This nostalgia for the older «pulse of life» underscored Adams’ interest in the «vigorous physical contact with the earth» that he spent his life pursuing in the spaces of the American West.

Although most children grow up with the heritage of their parents’ generation surrounding them in the form of antique artifacts and wistful stories, Adams spent his life visually exploring the physical places of that heritage. Like many boyhood experiences that spur interest in the West, Adams’ recalled his (by now legendary) 1916 encounter with the 1888 publication In the Heart of the Sierras (sic) by J. M. Hutchings, recalling that he had «become hopelessly enthralled with the descriptions and illustrations of Yosemite and the romance and adventure of the cowboys and Indians (Autobiography 40).» Besides the descriptive text of Hutchings book, it was also full of engravings of photographs taken by early California photographers such as George Fiske, Charles L. Weed, Carleton Watkins and others. Later in his life, Adams came to greatly respect Fiske, especially, even more than the more widely regarded Carleton Watkins and Edward Muybridge. Adams was greatly familiar with these images, and wrote of Fiske: «I firmly believe, [that Fiske was] a top photographer, a top interpretive photographer. I really can’t get excited at Watkins and Muybridge—I do get excited at Fiske. I think he had the better eye (Newhall, “Preface” viii).» The photographers who worked in Yosemite had a significant amount in common, but Fiske unlike the others did not achieve stellar fame and an enduring popular legacy.

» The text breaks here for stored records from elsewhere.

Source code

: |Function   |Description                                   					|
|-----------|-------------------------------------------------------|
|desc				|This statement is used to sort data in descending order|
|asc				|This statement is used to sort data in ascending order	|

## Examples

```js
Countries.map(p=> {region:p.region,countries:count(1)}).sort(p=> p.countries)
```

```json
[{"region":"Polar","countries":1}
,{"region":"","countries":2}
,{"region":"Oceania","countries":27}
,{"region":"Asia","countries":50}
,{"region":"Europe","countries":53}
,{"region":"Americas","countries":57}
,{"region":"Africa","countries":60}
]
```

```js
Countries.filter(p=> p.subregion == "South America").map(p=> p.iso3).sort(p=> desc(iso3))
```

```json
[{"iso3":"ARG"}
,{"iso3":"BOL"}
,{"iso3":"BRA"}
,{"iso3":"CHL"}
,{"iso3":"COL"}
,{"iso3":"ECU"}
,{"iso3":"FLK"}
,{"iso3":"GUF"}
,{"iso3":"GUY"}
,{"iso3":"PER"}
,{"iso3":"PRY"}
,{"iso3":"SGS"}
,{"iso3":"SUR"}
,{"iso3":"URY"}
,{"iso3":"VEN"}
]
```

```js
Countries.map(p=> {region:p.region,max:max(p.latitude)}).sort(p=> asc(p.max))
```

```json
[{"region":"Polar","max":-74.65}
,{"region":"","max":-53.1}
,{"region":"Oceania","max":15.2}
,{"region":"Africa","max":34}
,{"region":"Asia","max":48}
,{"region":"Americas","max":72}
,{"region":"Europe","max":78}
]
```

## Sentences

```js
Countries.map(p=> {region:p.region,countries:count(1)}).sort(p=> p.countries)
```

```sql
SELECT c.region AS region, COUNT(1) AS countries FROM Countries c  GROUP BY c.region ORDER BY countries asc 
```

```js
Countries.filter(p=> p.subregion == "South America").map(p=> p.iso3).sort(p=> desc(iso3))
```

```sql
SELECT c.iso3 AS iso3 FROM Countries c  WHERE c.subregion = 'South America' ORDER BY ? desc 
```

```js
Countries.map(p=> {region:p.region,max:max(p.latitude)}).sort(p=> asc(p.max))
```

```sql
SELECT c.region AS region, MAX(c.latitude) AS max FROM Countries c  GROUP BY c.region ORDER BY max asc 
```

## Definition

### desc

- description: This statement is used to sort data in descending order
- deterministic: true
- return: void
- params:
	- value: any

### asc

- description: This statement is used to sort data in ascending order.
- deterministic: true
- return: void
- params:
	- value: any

The romance of the old West infiltrated Adams’ life in numerous other ways, as well. A particularly formative experience was his boyhood adventures at the 1915 Panama Pacific-American Exposition in which he encountered the heavy handed ideological position favored in the United States regarding western lands and Native Americans (Adams, Autobiography 15). Although it is impossible to say to what degree these works influenced Adams, they do suggest a general ethos in the West during his childhood. He would have seen The Westward March of Civilization, in two panels by – Frank V. DuMond (Western Arch, Court of the Universe), Western landscape paintings by Albert Bierstadt, Thomas Hill, and Thomas Moran, not to mention the sculptural works End of the Trail by James Earl Fraser, The Pioneer by Solon Borglum, and The Pioneer Mother by Charles Grafly. All told, the remnants, both photographically and otherwise, of the previous generations in northern California seem to have made a deep impression on Adams.

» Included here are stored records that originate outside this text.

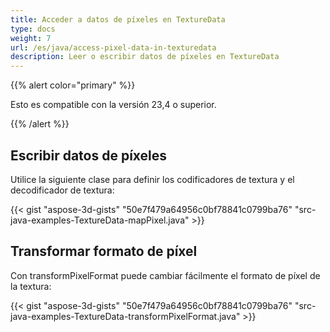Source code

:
 ```yaml
---
title: Acceder a datos de píxeles en TextureData
type: docs
weight: 7
url: /es/java/access-pixel-data-in-texturedata
description: Leer o escribir datos de píxeles en TextureData
---
```

{{% alert color="primary" %}}

Esto es compatible con la versión 23,4 o superior.

{{% /alert %}}



##  **Escribir datos de píxeles**

Utilice la siguiente clase para definir los codificadores de textura y el decodificador de textura:


{{< gist "aspose-3d-gists" "50e7f479a64956c0bf78841c0799ba76" "src-java-examples-TextureData-mapPixel.java" >}}

##  **Transformar formato de píxel**

Con transformPixelFormat puede cambiar fácilmente el formato de píxel de la textura:

{{< gist "aspose-3d-gists" "50e7f479a64956c0bf78841c0799ba76" "src-java-examples-TextureData-transformPixelFormat.java" >}}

Adams was two generations removed from the “old west” photography, illustrated by the fact that both he and Carleton Watkins experienced the 1906 San Francisco earthquake—Watkins was seventy-seven and Adams was four. Their shared experience illustrates the temporal and geographical overlapping of the two generations of important photographers of the West. This intersection of experience of these two great names in American photography is also fascinatingly manifest in their images of many of the same western places and monuments (Figs. 1, 2). A comparison of the images of Yosemite Valley by these two photographers encompasses their clear aesthetic similarities as well as the differences. Both photographs show the valley in a clear manner, without an overt artful manipulation of focus or a self-consciously crafty cropping. Instead, they relied on the well-trodden picturesque tropes that framed the spectacular valley according to expectations. As well, both men sought wide audiences for their work and both relied on their spectacular subject matter to insure commercial success.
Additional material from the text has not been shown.